Don't know what happened with PP, it wasn't even a full week. Some autobot gets triggered after 5 days maybe.

munni said...

very true,and well-told. I was recently asked if I view history as linear or cyclical, and I came to the unpopular conclusion that it's a line, but a messy line, not a straight one, with lots of zigzags and knots.

Zephirine said...

Munni, I think it goes in big coils like barbed wire, with the spikey bits too... you move slightly forward but it comes round again and catches you.

Meltonian said...

The 17 year-old Robespierre giving the oration at Louis XVI's visit to Louis-Le-Grand must be one of those coils/snags. A smaller world then, I suppose, but still a bit spooky.

billymills said...

I've asked the GU to re-open the History thread, and they have. Open until Friday, I believe.

Good poem, zeph.

Zephirine said...

Thanks, Billy! That GU, eh? can't get the staff...

Melton, I wonder if Louis XVI had a little chilly feeling while listening to that oration, as if somebody had walked over his grave?

Meltonian said...

The hairs should have stood up on the back of his neck, but I doubt they did. His diary entry for 14th July 1789 seems to sum Louis up: 'Rien.'

mimi said...

Quite apart from finding this poem very interesting, and Meltonian's also, I rather like the revolting French.

I have issues with them, obviously, especially L'Equipe, but I always felt we, British, failed to learn from their revolutionary techniques.

Though I read somewhere that a Scotsman invented the guillotine. Just didn't apply it.

offsideintahiti said...

And what if Greengrass and Ebren had never been banned from GU? None of this would have happened. Not in this form anyway. There's a fair chance Zeph and I would have stuck to the cricket and football blogs, respectively, and our cyberpaths might never have crossed.

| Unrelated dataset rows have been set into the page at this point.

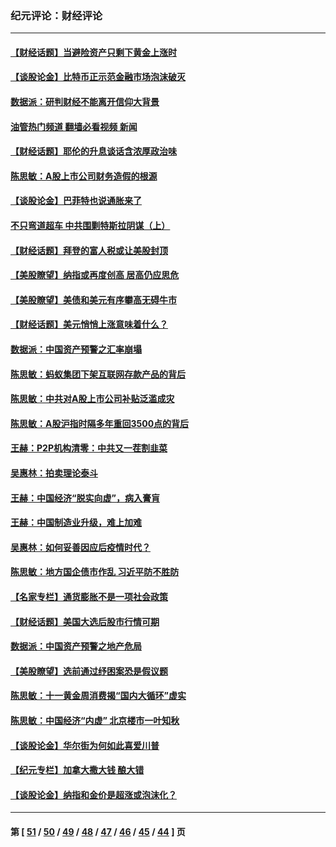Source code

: ### 纪元评论：财经评论
---
#### [【财经话题】当避险资产只剩下黄金上涨时](../../pages/nsc1026/n12975626.md?05290330) 
#### [【谈股论金】比特币正示范金融市场泡沫破灭](../../pages/nsc1026/n12961769.md?05290330) 
#### [数据派：研判财经不能离开信仰大背景](../../pages/nsc1026/n12932684.md?05290330) 
#### [油管热门频道 翻墙必看视频 新闻](ok?05290330)
#### [【财经话题】耶伦的升息谈话含浓厚政治味](../../pages/nsc1026/n12927299.md?05290330) 
#### [陈思敏：A股上市公司财务造假的根源](../../pages/nsc1026/n11229323.md?05290330) 
#### [【谈股论金】巴菲特也说通胀来了](../../pages/nsc1026/n12922463.md?05290330) 
#### [不只弯道超车 中共围剿特斯拉阴谋（上）](../../pages/nsc1026/n12919595.md?05290330) 
#### [【财经话题】拜登的富人税或让美股封顶](../../pages/nsc1026/n12899125.md?05290330) 
#### [【美股瞭望】纳指或再度创高 居高仍应思危](../../pages/nsc1026/n12878350.md?05290330) 
#### [【美股瞭望】美债和美元有序攀高无碍牛市](../../pages/nsc1026/n12844459.md?05290330) 
#### [【财经话题】美元悄悄上涨意味着什么？](../../pages/nsc1026/n12798222.md?05290330) 
#### [数据派：中国资产预警之汇率崩塌](../../pages/nsc1026/n12774242.md?05290330) 
#### [陈思敏：蚂蚁集团下架互联网存款产品的背后](../../pages/nsc1026/n12719862.md?05290330) 
#### [陈思敏：中共对A股上市公司补贴泛滥成灾](../../pages/nsc1026/n12713263.md?05290330) 
#### [陈思敏：A股沪指时隔多年重回3500点的背后](../../pages/nsc1026/n12675538.md?05290330) 
#### [王赫：P2P机构清零：中共又一茬割韭菜](../../pages/nsc1026/n12614544.md?05290330) 
#### [吴惠林：拍卖理论泰斗](../../pages/nsc1026/n12591360.md?05290330) 
#### [王赫：中国经济“脱实向虚”，病入膏肓](../../pages/nsc1026/n12564946.md?05290330) 
#### [王赫：中国制造业升级，难上加难](../../pages/nsc1026/n12559461.md?05290330) 
#### [吴惠林：如何妥善因应后疫情时代？](../../pages/nsc1026/n12553885.md?05290330) 
#### [陈思敏：地方国企债市作乱 习近平防不胜防](../../pages/nsc1026/n12553384.md?05290330) 
#### [【名家专栏】通货膨胀不是一项社会政策](../../pages/nsc1026/n12528711.md?05290330) 
#### [【财经话题】美国大选后股市行情可期](../../pages/nsc1026/n12514949.md?05290330) 
#### [数据派：中国资产预警之地产危局](../../pages/nsc1026/n12490884.md?05290330) 
#### [【美股瞭望】选前通过纾困案恐是假议题](../../pages/nsc1026/n12487724.md?05290330) 
#### [陈思敏：十一黄金周消费揭“国内大循环”虚实](../../pages/nsc1026/n12468798.md?05290330) 
#### [陈思敏：中国经济“内虚” 北京楼市一叶知秋](../../pages/nsc1026/n12464918.md?05290330) 
#### [【谈股论金】华尔街为何如此喜爱川普](../../pages/nsc1026/n12460691.md?05290330) 
#### [【纪元专栏】加拿大撒大钱 酿大错](../../pages/nsc1026/n12406564.md?05290330) 
#### [【谈股论金】纳指和金价是超涨或泡沫化？](../../pages/nsc1026/n12315192.md?05290330) 

---
#### 第 [ [51](./51.md?05290330) / [50](./50.md?05290330) / [49](./49.md?05290330) / [48](./48.md?05290330) / [47](./47.md?05290330) / [46](./46.md?05290330) / [45](./45.md?05290330) / [44](./44.md?05290330) ] 页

So, I never thought I'd say this, but thank Dog for moderators.

Zephirine said...

Well, you're quite right in this case, Offie, but don't let us hear you say it again. Of course, had history been different we might have met in another way, at Cannes, say, or the Oscars..

Mimi, did the Scotsman just think it was a good device for slicing very large vegetables?

As for us not learning from the French, quite true, and on our previous attempt though we did cut our King's head off it then all fizzled out into things like closing theatres and banning music and dancing. Not so much a revolution, more a wet weekend. I wish we'd had a revolution in 1848 when it was all the fashion, and got rid of the ghastly Victoria.

mimi said...

Ah Zeph - but the problem is that neeps don't have a neck. Though a properly devised mini-guillotine would certainly come in handy when attempting to half one of the sturdier members of the neep tribe.